▶ Exercise:
Bring together copies of the lines in the data below that contain the word "regulatory".

▶ Given data:
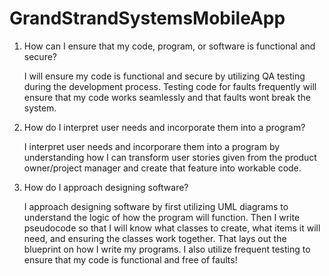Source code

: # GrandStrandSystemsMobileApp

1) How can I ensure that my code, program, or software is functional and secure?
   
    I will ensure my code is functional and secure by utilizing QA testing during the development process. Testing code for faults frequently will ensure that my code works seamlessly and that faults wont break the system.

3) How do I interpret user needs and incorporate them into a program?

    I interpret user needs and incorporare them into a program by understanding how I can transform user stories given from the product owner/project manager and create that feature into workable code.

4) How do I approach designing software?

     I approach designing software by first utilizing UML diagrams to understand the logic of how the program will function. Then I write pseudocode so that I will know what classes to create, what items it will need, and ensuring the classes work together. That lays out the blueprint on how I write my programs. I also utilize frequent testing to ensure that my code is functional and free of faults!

---

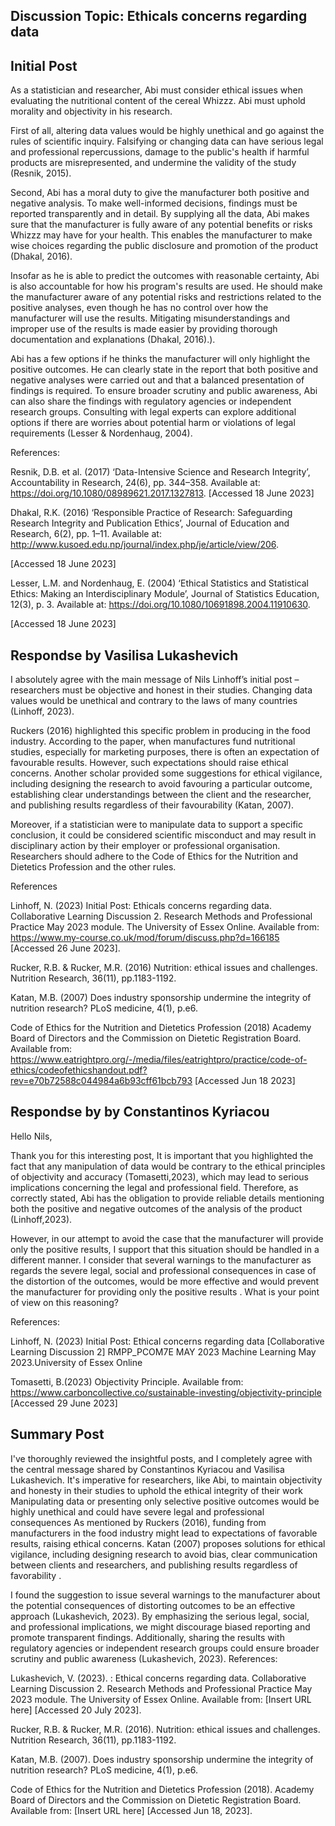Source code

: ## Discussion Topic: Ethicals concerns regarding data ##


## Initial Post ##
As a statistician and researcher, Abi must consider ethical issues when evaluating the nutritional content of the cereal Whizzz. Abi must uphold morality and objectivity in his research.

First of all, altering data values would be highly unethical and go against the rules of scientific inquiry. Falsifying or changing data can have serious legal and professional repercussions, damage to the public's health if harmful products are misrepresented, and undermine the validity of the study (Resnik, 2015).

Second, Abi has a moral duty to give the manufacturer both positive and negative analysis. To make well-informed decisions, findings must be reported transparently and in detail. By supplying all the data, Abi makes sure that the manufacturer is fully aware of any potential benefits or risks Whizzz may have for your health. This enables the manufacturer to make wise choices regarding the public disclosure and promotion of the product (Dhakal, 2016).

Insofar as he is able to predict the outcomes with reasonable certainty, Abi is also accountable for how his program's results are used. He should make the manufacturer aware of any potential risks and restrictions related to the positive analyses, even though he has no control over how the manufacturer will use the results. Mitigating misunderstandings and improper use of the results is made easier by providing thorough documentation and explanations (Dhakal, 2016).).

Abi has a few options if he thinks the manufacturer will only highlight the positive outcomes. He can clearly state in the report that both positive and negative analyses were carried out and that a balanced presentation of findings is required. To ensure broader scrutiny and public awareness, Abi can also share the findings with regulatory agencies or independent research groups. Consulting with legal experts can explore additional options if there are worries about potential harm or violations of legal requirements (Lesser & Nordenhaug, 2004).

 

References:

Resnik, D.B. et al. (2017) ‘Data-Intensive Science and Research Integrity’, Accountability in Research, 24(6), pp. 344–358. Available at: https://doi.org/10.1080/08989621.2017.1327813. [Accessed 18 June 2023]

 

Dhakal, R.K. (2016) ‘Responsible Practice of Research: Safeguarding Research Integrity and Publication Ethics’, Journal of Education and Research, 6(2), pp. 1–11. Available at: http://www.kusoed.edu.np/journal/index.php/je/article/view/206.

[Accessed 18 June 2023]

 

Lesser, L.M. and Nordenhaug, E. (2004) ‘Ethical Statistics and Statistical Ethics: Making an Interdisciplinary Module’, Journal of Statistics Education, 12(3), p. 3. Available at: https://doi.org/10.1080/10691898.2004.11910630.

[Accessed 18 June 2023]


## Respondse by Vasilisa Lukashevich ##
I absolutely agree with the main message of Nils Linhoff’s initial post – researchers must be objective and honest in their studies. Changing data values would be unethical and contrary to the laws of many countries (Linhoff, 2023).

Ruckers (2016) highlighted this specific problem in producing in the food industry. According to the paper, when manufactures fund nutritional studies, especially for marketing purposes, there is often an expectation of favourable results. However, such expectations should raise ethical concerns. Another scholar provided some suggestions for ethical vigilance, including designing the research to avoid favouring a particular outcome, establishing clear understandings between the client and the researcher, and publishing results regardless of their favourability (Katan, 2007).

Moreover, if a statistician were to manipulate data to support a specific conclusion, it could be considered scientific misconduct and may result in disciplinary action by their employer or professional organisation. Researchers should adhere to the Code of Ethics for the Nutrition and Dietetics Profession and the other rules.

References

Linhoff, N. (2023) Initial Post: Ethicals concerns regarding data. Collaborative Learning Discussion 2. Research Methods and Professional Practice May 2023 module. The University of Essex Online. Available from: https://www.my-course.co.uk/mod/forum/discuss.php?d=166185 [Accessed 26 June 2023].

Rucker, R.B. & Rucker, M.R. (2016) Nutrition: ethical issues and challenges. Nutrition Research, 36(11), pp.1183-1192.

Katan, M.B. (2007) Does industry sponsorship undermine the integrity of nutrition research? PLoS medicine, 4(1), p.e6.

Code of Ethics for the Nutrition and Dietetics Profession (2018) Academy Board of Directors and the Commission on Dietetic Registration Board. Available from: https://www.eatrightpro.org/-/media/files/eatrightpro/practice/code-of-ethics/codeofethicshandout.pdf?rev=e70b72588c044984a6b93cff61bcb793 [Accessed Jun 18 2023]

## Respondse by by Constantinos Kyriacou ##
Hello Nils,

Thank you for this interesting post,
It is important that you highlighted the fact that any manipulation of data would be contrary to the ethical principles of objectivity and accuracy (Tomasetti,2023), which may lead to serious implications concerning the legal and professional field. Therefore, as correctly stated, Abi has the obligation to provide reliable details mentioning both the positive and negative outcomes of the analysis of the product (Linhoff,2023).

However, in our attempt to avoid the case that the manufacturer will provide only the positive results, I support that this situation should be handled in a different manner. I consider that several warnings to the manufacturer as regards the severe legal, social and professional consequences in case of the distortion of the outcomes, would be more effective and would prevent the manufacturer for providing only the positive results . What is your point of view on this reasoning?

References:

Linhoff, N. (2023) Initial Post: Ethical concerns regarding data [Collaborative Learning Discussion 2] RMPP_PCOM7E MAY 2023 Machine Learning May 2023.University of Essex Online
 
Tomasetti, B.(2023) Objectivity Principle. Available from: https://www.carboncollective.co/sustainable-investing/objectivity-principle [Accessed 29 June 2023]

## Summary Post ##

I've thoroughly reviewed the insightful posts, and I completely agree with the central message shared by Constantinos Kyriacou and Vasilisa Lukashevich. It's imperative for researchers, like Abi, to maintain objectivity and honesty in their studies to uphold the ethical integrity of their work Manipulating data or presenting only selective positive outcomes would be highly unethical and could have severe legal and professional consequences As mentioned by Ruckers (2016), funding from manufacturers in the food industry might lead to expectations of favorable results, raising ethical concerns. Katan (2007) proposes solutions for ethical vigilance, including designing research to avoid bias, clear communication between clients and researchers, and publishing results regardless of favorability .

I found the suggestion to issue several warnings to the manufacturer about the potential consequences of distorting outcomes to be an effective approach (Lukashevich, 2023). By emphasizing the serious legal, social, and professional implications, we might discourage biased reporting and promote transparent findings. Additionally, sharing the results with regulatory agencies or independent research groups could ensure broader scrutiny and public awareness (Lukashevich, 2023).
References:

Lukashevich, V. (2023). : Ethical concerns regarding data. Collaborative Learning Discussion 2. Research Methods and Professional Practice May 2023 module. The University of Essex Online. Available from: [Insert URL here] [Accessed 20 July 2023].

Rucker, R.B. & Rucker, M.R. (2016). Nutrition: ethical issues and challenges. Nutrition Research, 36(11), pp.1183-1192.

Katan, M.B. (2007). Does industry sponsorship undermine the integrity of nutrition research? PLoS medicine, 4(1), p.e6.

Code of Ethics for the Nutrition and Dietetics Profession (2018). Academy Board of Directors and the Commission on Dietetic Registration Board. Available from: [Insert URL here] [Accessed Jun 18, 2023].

▶ Reply to the task:
Abi has a few options if he thinks the manufacturer will only highlight the positive outcomes. He can clearly state in the report that both positive and negative analyses were carried out and that a balanced presentation of findings is required. To ensure broader scrutiny and public awareness, Abi can also share the findings with regulatory agencies or independent research groups. Consulting with legal experts can explore additional options if there are worries about potential harm or violations of legal requirements (Lesser & Nordenhaug, 2004).
I found the suggestion to issue several warnings to the manufacturer about the potential consequences of distorting outcomes to be an effective approach (Lukashevich, 2023). By emphasizing the serious legal, social, and professional implications, we might discourage biased reporting and promote transparent findings. Additionally, sharing the results with regulatory agencies or independent research groups could ensure broader scrutiny and public awareness (Lukashevich, 2023).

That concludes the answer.